Two men have been charged with a plot to kill British Prime Minister Theresa May and a hearing was held at Westminster Magistrates Court yesterday, British media reports said.
Naa’imur Zakariyah Rahman, 20, and Mohammed Aqib Imran, 21, planned to blow up security barriers outside May’s Downing Street office and then stab the British leader to death, they said.
The two men were arrested on Tuesday last week following a joint operation involving MI5 investigators and counterterrorism police officers from Scotland Yard and the West Midlands.
The reports came a day after British Home Secretary Amber Rudd told parliament that 22 Islamist terror plots had been thwarted since the killing of a British soldier on a London street by two Muslim extremists in 2013.
Nine of the plots have been uncovered following an attack outside the British parliament in March in which five people were killed, Rudd said.
“The UK is facing an intense threat from terrorism, one which is multidimensional, evolving rapidly and operating at a scale and pace we have not seen before,” London’s Metropolitan Police said on Tuesday.
The police said there were now 500 counterterrorism investigations involving 3,000 people and more than 20,000 other people have been investigated in the past.
Britain has seen five terror attacks this year, which killed 36 people and injured more than 200 others.

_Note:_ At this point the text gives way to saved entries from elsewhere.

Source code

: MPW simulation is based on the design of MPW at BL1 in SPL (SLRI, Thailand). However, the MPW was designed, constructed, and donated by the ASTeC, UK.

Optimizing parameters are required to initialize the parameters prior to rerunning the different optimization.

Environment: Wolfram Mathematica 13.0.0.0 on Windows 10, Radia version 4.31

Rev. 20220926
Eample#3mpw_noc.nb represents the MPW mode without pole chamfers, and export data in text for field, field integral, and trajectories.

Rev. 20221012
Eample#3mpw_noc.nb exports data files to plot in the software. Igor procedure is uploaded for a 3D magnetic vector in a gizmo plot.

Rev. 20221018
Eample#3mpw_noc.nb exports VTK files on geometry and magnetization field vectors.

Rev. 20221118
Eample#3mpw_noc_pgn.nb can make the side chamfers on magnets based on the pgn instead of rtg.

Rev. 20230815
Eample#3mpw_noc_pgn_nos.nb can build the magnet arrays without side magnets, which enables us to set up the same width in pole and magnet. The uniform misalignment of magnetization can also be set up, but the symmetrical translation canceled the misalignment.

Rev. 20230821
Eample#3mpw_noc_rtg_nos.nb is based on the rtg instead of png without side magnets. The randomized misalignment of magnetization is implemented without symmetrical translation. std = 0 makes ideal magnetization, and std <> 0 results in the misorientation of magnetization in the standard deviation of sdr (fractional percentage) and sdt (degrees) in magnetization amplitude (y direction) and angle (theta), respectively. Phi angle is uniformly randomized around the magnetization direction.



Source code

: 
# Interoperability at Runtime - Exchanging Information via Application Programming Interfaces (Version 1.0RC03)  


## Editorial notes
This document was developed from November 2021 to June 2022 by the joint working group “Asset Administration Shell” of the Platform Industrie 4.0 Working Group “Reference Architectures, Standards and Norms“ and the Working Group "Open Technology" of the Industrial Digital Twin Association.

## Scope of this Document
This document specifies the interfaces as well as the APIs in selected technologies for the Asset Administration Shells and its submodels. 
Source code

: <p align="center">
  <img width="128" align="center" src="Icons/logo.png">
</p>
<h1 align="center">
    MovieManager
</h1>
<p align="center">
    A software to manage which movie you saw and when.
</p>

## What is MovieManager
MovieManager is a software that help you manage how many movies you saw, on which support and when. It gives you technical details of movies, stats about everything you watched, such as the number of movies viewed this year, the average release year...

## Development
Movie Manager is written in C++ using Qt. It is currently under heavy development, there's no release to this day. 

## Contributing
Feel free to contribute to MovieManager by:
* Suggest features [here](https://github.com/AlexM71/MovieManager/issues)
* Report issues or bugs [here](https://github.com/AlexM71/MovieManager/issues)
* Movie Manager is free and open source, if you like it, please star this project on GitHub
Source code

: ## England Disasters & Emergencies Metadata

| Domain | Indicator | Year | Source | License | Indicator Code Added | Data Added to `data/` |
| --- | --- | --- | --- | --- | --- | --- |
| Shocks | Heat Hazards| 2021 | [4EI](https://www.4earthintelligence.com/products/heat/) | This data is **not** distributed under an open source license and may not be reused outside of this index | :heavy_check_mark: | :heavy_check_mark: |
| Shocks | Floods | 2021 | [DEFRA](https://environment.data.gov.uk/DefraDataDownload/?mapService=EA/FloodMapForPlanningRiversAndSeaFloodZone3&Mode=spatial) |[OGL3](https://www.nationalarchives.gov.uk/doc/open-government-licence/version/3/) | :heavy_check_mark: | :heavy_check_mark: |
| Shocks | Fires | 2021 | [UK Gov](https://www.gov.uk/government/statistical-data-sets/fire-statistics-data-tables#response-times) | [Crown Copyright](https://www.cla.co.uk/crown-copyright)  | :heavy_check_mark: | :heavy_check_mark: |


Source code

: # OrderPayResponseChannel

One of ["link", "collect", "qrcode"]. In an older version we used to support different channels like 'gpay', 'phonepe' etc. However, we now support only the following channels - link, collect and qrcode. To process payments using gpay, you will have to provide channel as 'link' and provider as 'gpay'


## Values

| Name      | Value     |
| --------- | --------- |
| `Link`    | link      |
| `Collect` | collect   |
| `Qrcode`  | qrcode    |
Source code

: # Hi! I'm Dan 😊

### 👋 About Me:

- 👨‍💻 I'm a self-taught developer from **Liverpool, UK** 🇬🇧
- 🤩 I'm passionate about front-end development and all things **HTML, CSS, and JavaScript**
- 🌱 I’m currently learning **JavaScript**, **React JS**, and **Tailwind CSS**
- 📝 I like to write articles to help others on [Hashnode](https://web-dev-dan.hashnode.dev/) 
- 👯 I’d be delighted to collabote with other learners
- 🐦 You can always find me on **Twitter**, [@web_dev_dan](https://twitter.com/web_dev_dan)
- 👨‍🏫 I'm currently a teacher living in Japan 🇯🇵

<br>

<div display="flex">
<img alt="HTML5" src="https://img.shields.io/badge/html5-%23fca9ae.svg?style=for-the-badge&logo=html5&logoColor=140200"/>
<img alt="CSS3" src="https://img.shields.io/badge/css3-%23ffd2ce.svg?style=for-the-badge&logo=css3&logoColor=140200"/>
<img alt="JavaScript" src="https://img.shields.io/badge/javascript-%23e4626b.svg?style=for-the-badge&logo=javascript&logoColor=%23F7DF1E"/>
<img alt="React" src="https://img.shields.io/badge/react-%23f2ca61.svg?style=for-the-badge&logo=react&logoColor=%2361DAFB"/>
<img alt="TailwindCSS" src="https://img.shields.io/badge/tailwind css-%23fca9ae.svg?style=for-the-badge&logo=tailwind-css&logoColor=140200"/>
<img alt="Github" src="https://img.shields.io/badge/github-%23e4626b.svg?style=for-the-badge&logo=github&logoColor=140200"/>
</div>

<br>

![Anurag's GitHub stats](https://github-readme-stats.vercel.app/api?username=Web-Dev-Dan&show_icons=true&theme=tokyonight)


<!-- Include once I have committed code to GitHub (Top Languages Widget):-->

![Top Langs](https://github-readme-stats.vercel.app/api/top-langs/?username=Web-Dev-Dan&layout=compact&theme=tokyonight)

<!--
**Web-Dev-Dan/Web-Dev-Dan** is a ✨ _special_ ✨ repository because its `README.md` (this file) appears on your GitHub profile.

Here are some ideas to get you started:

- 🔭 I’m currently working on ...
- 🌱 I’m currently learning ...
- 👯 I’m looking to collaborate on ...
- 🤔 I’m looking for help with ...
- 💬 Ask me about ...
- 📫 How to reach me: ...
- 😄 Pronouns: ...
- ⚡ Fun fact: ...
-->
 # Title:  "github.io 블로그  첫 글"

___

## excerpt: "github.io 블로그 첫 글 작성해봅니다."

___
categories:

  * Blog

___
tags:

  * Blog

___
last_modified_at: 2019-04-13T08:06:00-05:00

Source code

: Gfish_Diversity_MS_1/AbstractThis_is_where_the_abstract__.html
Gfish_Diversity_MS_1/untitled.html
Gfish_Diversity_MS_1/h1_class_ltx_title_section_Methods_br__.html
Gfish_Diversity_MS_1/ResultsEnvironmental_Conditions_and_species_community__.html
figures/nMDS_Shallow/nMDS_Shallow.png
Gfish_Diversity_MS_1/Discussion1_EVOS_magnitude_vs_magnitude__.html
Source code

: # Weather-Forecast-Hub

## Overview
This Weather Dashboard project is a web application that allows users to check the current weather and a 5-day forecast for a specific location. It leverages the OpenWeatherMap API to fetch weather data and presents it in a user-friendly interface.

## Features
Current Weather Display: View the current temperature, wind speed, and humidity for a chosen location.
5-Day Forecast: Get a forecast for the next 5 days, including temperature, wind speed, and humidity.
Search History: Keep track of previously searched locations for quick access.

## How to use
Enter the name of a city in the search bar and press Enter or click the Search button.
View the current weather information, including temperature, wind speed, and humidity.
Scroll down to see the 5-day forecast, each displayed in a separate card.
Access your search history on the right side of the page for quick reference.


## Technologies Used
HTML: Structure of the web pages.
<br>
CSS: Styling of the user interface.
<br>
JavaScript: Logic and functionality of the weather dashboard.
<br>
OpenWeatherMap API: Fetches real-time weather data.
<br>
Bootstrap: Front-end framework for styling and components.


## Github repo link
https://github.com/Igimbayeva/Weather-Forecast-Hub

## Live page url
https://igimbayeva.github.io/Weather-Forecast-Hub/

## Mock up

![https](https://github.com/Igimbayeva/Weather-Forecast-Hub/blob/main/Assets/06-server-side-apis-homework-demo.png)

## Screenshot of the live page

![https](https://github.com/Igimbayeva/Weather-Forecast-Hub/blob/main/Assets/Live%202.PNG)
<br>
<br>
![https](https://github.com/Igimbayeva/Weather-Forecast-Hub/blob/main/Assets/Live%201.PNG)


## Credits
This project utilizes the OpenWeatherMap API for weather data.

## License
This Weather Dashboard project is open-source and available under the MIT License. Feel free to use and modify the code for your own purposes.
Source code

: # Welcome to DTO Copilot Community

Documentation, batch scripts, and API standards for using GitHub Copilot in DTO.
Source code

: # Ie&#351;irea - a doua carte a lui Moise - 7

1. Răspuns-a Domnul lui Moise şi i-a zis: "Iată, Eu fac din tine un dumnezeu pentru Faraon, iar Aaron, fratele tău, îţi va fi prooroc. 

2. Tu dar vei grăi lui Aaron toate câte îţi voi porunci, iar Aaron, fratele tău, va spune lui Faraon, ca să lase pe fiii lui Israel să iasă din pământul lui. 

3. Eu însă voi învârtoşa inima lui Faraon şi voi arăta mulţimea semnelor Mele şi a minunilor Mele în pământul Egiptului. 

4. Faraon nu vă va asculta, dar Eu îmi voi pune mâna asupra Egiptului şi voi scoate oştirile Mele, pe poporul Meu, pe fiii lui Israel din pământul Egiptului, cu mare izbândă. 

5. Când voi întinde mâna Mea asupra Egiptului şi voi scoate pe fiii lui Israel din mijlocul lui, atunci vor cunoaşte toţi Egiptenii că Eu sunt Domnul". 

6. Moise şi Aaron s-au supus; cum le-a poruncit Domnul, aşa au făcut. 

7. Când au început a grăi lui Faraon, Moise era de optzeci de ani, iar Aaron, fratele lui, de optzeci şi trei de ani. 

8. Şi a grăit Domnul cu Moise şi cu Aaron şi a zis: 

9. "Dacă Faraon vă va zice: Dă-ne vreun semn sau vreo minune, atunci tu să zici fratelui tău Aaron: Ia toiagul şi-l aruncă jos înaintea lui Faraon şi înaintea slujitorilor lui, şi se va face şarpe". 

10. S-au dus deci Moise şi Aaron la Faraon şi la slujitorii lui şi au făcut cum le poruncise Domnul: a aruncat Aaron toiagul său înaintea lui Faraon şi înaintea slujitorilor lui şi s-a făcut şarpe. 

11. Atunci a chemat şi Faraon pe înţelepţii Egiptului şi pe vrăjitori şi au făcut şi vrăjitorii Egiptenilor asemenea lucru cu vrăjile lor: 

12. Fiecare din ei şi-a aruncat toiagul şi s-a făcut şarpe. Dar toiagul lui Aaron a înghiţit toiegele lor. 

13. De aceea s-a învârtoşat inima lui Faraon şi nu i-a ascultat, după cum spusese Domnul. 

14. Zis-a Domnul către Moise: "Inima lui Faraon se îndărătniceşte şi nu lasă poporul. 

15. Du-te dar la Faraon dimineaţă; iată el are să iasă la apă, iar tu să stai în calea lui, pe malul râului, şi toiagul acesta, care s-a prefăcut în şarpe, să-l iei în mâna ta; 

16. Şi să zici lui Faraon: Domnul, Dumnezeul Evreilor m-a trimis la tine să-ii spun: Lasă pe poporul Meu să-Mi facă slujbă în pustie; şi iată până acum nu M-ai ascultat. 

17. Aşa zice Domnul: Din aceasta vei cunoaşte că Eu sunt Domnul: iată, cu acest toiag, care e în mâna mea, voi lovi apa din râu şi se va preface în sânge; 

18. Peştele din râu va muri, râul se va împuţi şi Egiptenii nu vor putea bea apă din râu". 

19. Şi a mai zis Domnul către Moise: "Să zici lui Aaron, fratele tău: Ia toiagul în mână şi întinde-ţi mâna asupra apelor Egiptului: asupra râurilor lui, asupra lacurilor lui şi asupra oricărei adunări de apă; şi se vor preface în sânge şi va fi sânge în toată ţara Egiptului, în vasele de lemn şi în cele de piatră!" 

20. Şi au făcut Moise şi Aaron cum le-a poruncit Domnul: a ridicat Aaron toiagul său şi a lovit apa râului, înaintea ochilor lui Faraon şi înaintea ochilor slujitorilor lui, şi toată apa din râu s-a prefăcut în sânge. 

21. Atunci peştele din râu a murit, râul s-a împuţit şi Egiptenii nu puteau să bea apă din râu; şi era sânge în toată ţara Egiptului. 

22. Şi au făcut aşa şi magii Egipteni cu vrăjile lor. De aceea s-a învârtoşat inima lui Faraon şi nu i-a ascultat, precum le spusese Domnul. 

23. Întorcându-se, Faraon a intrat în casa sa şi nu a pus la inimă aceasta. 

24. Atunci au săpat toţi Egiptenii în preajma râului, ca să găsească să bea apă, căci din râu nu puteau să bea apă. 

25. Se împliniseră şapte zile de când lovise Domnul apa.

Four of them were claimed by the Islamic State group.
Three of the perpetrators were known to security services, according to an internal review which said opportunities to stop the Manchester Arena bombing attack were missed by security services.
That review of the counterterrorism performance by British police and intelligence services was released on Tuesday and suggested that the Manchester attack might have been prevented if information had been handled differently.
The review by lawyer David Anderson, ordered by Rudd, said the May 22 attack that killed 22 people might have been thwarted “had the cards fallen differently.”
Nonetheless, he credits police and the MI5 domestic intelligence service with stopping most attacks at a time when Britain faces an unprecedented level of extremist activity.
“MI5 and counterterrorism policing got a great deal right — particularly in the case of Manchester, they could have succeeded had the cards fallen differently,” Anderson said.
Some of these details had been known before, but Anderson raised the tantalizing prospect that MI5 might have been able to prevent the most lethal atrocity — the concert attack — had it handled information differently.
The reports says Manchester bomber Salman Abedi was not being actively investigated when he detonated a suicide device, although he had been scrutinized in the past.
However, Anderson says MI5 obtained unspecified intelligence in the months before the attack that might have led to an active investigation of Abedi “had its true significance been properly understood.”
He said it is not clear whether such an investigation would have led to Abedi’s plan being prevented and that MI5 believes it would not have thwarted the bomber.
Greater Manchester Police Chief Ian Hopkins and other officials said they welcome Anderson’s report.